Kriz çağında yaşıyoruz. Yaşam standartlarının düştüğü koşullarda, giderek daha fazla insan bunun nedenini merak ediyor ve yavaş yavaş Marksizm’e geliyor. Güncel bilgiye ulaşma isteği, bu insanları çeşitli sol blog yazarlarının kuramı kendi konumlarından yorumlamaya çalıştıkları YouTube’a da getiriyor elbette. Böylesi içerikler açısından eleştirel yaklaşıma duyulan ihtiyaç, Marksist literatüre yönelmeyi kaçınılmaz kılıyor.
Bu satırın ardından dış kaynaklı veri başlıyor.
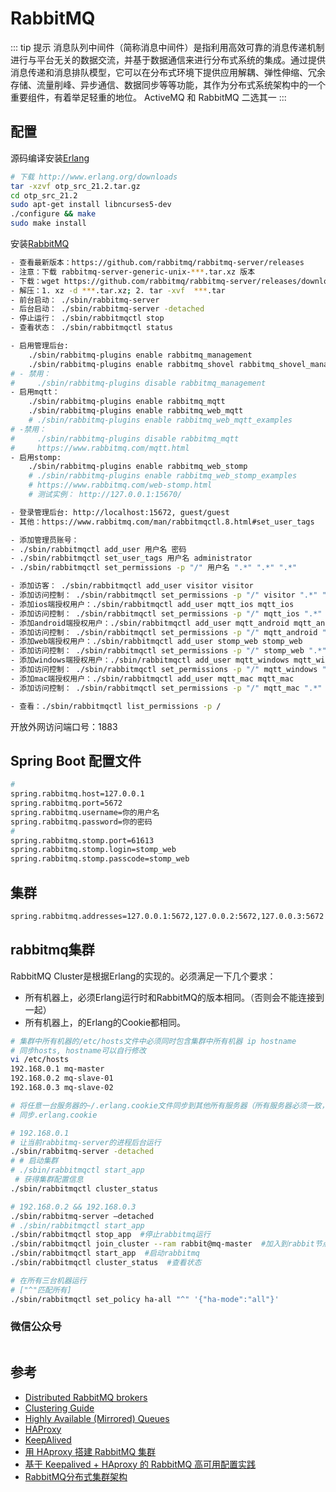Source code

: # RabbitMQ

::: tip 提示
消息队列中间件（简称消息中间件）是指利用高效可靠的消息传递机制进行与平台无关的数据交流，并基于数据通信来进行分布式系统的集成。通过提供消息传递和消息排队模型，它可以在分布式环境下提供应用解耦、弹性伸缩、冗余存储、流量削峰、异步通信、数据同步等等功能，其作为分布式系统架构中的一个重要组件，有着举足轻重的地位。
ActiveMQ 和 RabbitMQ 二选其一
:::

## 配置

源码编译安装[Erlang](http://www.erlang.org/downloads)

``` bash
# 下载 http://www.erlang.org/downloads
tar -xzvf otp_src_21.2.tar.gz
cd otp_src_21.2
sudo apt-get install libncurses5-dev
./configure && make  
sudo make install  
```

安装[RabbitMQ](https://github.com/rabbitmq/rabbitmq-server/releases)

``` bash
- 查看最新版本：https://github.com/rabbitmq/rabbitmq-server/releases
- 注意：下载 rabbitmq-server-generic-unix-***.tar.xz 版本
- 下载：wget https://github.com/rabbitmq/rabbitmq-server/releases/download/v3.7.8/rabbitmq-server-generic-unix-3.7.8.tar.xz
- 解压：1. xz -d ***.tar.xz; 2. tar -xvf  ***.tar
- 前台启动： ./sbin/rabbitmq-server
- 后台启动： ./sbin/rabbitmq-server -detached
- 停止运行： ./sbin/rabbitmqctl stop
- 查看状态： ./sbin/rabbitmqctl status

- 启用管理后台:
    ./sbin/rabbitmq-plugins enable rabbitmq_management
    ./sbin/rabbitmq-plugins enable rabbitmq_shovel rabbitmq_shovel_management
# - 禁用：
#     ./sbin/rabbitmq-plugins disable rabbitmq_management
- 启用mqtt：  
    ./sbin/rabbitmq-plugins enable rabbitmq_mqtt
    ./sbin/rabbitmq-plugins enable rabbitmq_web_mqtt
    # ./sbin/rabbitmq-plugins enable rabbitmq_web_mqtt_examples
# -禁用：
#     ./sbin/rabbitmq-plugins disable rabbitmq_mqtt
#     https://www.rabbitmq.com/mqtt.html
- 启用stomp:
    ./sbin/rabbitmq-plugins enable rabbitmq_web_stomp
    # ./sbin/rabbitmq-plugins enable rabbitmq_web_stomp_examples
    # https://www.rabbitmq.com/web-stomp.html
    # 测试实例： http://127.0.0.1:15670/

- 登录管理后台: http://localhost:15672, guest/guest
- 其他：https://www.rabbitmq.com/man/rabbitmqctl.8.html#set_user_tags

- 添加管理员账号：
- ./sbin/rabbitmqctl add_user 用户名 密码
- ./sbin/rabbitmqctl set_user_tags 用户名 administrator
- ./sbin/rabbitmqctl set_permissions -p "/" 用户名 ".*" ".*" ".*"

- 添加访客： ./sbin/rabbitmqctl add_user visitor visitor
- 添加访问控制： ./sbin/rabbitmqctl set_permissions -p "/" visitor ".*" ".*" ".*"
- 添加ios端授权用户：./sbin/rabbitmqctl add_user mqtt_ios mqtt_ios
- 添加访问控制： ./sbin/rabbitmqctl set_permissions -p "/" mqtt_ios ".*" ".*" ".*"
- 添加android端授权用户：./sbin/rabbitmqctl add_user mqtt_android mqtt_android
- 添加访问控制： ./sbin/rabbitmqctl set_permissions -p "/" mqtt_android ".*" ".*" ".*"
- 添加web端授权用户：./sbin/rabbitmqctl add_user stomp_web stomp_web
- 添加访问控制： ./sbin/rabbitmqctl set_permissions -p "/" stomp_web ".*" ".*" ".*"
- 添加windows端授权用户：./sbin/rabbitmqctl add_user mqtt_windows mqtt_windows
- 添加访问控制： ./sbin/rabbitmqctl set_permissions -p "/" mqtt_windows ".*" ".*" ".*"
- 添加mac端授权用户：./sbin/rabbitmqctl add_user mqtt_mac mqtt_mac
- 添加访问控制： ./sbin/rabbitmqctl set_permissions -p "/" mqtt_mac ".*" ".*" ".*"

- 查看：./sbin/rabbitmqctl list_permissions -p /

```

开放外网访问端口号：1883

## Spring Boot 配置文件

``` bash
#
spring.rabbitmq.host=127.0.0.1
spring.rabbitmq.port=5672
spring.rabbitmq.username=你的用户名
spring.rabbitmq.password=你的密码
#
spring.rabbitmq.stomp.port=61613
spring.rabbitmq.stomp.login=stomp_web
spring.rabbitmq.stomp.passcode=stomp_web
```

## 集群

``` bash
spring.rabbitmq.addresses=127.0.0.1:5672,127.0.0.2:5672,127.0.0.3:5672
```

<!-- TODO:如何搭建rabitmq集群 -->

## rabbitmq集群

RabbitMQ Cluster是根据Erlang的实现的。必须满足一下几个要求：

- 所有机器上，必须Erlang运行时和RabbitMQ的版本相同。（否则会不能连接到一起）
- 所有机器上，的Erlang的Cookie都相同。

``` bash
# 集群中所有机器的/etc/hosts文件中必须同时包含集群中所有机器 ip hostname
# 同步hosts, hostname可以自行修改
vi /etc/hosts
192.168.0.1 mq-master
192.168.0.2 mq-slave-01
192.168.0.3 mq-slave-02
```

``` bash
# 将任意一台服务器的~/.erlang.cookie文件同步到其他所有服务器（所有服务器必须一致，文件内容相同）
# 同步.erlang.cookie
```

``` bash
# 192.168.0.1
# 让当前rabbitmq-server的进程后台运行
./sbin/rabbitmq-server -detached
# # 启动集群
# ./sbin/rabbitmqctl start_app
 # 获得集群配置信息
./sbin/rabbitmqctl cluster_status
```

``` bash
# 192.168.0.2 && 192.168.0.3
./sbin/rabbitmq-server –detached
# ./sbin/rabbitmqctl start_app
./sbin/rabbitmqctl stop_app  #停止rabbitmq运行
./sbin/rabbitmqctl join_cluster --ram rabbit@mq-master  #加入到rabbit节点中，使用内存模式。
./sbin/rabbitmqctl start_app  #启动rabbitmq
./sbin/rabbitmqctl cluster_status  #查看状态
```

``` bash
# 在所有三台机器运行
# ["^"匹配所有]
./sbin/rabbitmqctl set_policy ha-all "^" '{"ha-mode":"all"}'
```

### 微信公众号

<img :src="$withBase('/image/qrcode_xiaperio_430.jpg')" style="width:250px;"/>

## 参考

- [Distributed RabbitMQ brokers](https://www.rabbitmq.com/distributed.html)
- [Clustering Guide](https://www.rabbitmq.com/clustering.html)
- [Highly Available (Mirrored) Queues](https://www.rabbitmq.com/ha.html)
- [HAProxy](http://www.haproxy.org/)
- [KeepAlived](https://www.keepalived.org/)
- [用 HAproxy 搭建 RabbitMQ 集群](https://www.cnblogs.com/tiantiandas/p/rabbitmq_haproxy.html)
- [基于 Keepalived + HAproxy 的 RabbitMQ 高可用配置实践](https://hoxis.github.io/keepalived-haproxy-rabbitmq.html)
- [RabbitMQ分布式集群架构](https://blog.csdn.net/WoogeYu/article/details/51119101)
Bununla birlikte, kuramın amaca yönelik çalışması genellikle gelişigüzel yapılır. Hemen Marx’ın Anti-Dühring ve Kapital gibi eserleriyle veya Hegel’in “Mantık Bilimi” eserini okumaya başlamak, kişiyi ciddi hatalar yapma tehlikesiyle karşı karşıya bırakır. Bu çalışmalardaki materyalin karmaşık sunumu, öğrenme sürecini büyük ölçüde yavaşlatabilir, hatta çalışmaya devam etmekten vazgeçirebilir.
Bu nedenle, bugün, Marksizm’i nasıl doğru çalışabileceğimize ve hangi eserlerden başlamak gerektiğine yer vereceğiz.
Sovyet devletinin baştan sona bütün varoluş süreci, Marksizm’in burjuva düşüncesiyle, gerici eğilimlerle ve sapmalarla mücadelesi konusunda bize engin bir teorik ve pratik deneyimi mirası bıraktı.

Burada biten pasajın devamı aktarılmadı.